*SOURCE MATERIAL*:
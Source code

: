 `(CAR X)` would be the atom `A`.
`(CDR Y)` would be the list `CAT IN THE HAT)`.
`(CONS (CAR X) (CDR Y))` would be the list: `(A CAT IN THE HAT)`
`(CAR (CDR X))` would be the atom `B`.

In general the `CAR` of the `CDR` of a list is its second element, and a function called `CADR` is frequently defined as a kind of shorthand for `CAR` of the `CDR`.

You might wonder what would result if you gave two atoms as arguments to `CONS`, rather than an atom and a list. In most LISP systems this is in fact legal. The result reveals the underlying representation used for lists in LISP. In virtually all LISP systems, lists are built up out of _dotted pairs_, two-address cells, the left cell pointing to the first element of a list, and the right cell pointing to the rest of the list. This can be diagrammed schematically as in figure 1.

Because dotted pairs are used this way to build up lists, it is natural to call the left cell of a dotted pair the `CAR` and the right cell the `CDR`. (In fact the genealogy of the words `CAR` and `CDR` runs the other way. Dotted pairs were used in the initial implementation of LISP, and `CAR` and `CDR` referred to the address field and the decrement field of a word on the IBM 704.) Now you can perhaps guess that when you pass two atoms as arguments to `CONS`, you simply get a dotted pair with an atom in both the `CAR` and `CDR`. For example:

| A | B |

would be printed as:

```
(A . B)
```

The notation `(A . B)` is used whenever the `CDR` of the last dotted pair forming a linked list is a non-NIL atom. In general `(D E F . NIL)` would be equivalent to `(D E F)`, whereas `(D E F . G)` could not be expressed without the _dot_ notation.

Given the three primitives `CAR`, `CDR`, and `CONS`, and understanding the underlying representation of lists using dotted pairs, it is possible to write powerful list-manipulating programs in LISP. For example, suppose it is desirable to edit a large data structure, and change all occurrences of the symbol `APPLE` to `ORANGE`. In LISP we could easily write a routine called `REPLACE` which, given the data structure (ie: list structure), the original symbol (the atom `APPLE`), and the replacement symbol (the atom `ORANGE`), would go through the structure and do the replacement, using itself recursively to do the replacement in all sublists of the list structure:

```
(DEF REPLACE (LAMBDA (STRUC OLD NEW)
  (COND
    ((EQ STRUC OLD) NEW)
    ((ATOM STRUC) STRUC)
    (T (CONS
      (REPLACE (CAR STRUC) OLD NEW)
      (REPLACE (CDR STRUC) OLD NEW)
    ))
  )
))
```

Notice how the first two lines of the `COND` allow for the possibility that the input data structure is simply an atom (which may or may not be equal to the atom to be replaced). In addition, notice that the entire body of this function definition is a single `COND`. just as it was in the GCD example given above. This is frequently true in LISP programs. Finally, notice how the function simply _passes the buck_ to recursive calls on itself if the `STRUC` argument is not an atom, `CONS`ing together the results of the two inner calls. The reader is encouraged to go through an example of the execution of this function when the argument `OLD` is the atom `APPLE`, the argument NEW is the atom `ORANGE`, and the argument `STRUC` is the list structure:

*ACTION ITEM*:
Check the data above and report how many lines include the word "that", using a bare number.

*THE ANSWER*:
2